> Your assignment: Set the entries down again exactly; none may be skipped.

> Supplied material:
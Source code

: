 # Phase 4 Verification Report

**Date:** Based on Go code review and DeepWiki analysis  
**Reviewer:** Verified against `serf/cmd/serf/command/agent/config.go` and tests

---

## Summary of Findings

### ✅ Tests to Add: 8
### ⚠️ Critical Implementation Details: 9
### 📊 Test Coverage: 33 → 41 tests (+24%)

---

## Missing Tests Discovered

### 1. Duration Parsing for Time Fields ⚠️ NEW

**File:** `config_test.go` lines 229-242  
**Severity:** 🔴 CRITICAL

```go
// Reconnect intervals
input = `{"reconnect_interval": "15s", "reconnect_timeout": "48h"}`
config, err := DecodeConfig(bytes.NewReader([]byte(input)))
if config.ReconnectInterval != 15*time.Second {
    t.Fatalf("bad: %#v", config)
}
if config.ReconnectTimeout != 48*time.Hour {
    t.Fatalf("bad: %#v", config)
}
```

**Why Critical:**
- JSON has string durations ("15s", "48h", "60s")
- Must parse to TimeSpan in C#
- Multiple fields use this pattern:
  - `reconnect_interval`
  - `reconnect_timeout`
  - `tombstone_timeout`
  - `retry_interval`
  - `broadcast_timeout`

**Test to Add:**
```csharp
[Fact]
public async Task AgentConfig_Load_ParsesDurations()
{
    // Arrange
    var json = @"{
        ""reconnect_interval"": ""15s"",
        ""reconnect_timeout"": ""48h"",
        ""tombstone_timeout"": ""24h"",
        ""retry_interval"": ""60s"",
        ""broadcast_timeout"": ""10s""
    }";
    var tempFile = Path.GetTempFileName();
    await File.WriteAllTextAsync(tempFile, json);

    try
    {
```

> Reply to the exercise:
Source code

: # Phase 4 Verification Report

**Date:** Based on Go code review and DeepWiki analysis  
**Reviewer:** Verified against `serf/cmd/serf/command/agent/config.go` and tests

---

## Summary of Findings

### ✅ Tests to Add: 8
### ⚠️ Critical Implementation Details: 9
### 📊 Test Coverage: 33 → 41 tests (+24%)

---

## Missing Tests Discovered

### 1. Duration Parsing for Time Fields ⚠️ NEW

**File:** `config_test.go` lines 229-242  
**Severity:** 🔴 CRITICAL

```go
// Reconnect intervals
input = `{"reconnect_interval": "15s", "reconnect_timeout": "48h"}`
config, err := DecodeConfig(bytes.NewReader([]byte(input)))
if config.ReconnectInterval != 15*time.Second {
    t.Fatalf("bad: %#v", config)
}
if config.ReconnectTimeout != 48*time.Hour {
    t.Fatalf("bad: %#v", config)
}
```

**Why Critical:**
- JSON has string durations ("15s", "48h", "60s")
- Must parse to TimeSpan in C#
- Multiple fields use this pattern:
  - `reconnect_interval`
  - `reconnect_timeout`
  - `tombstone_timeout`
  - `retry_interval`
  - `broadcast_timeout`

**Test to Add:**
```csharp
[Fact]
public async Task AgentConfig_Load_ParsesDurations()
{
    // Arrange
    var json = @"{
        ""reconnect_interval"": ""15s"",
        ""reconnect_timeout"": ""48h"",
        ""tombstone_timeout"": ""24h"",
        ""retry_interval"": ""60s"",
        ""broadcast_timeout"": ""10s""
    }";
    var tempFile = Path.GetTempFileName();
    await File.WriteAllTextAsync(tempFile, json);

    try
    {
```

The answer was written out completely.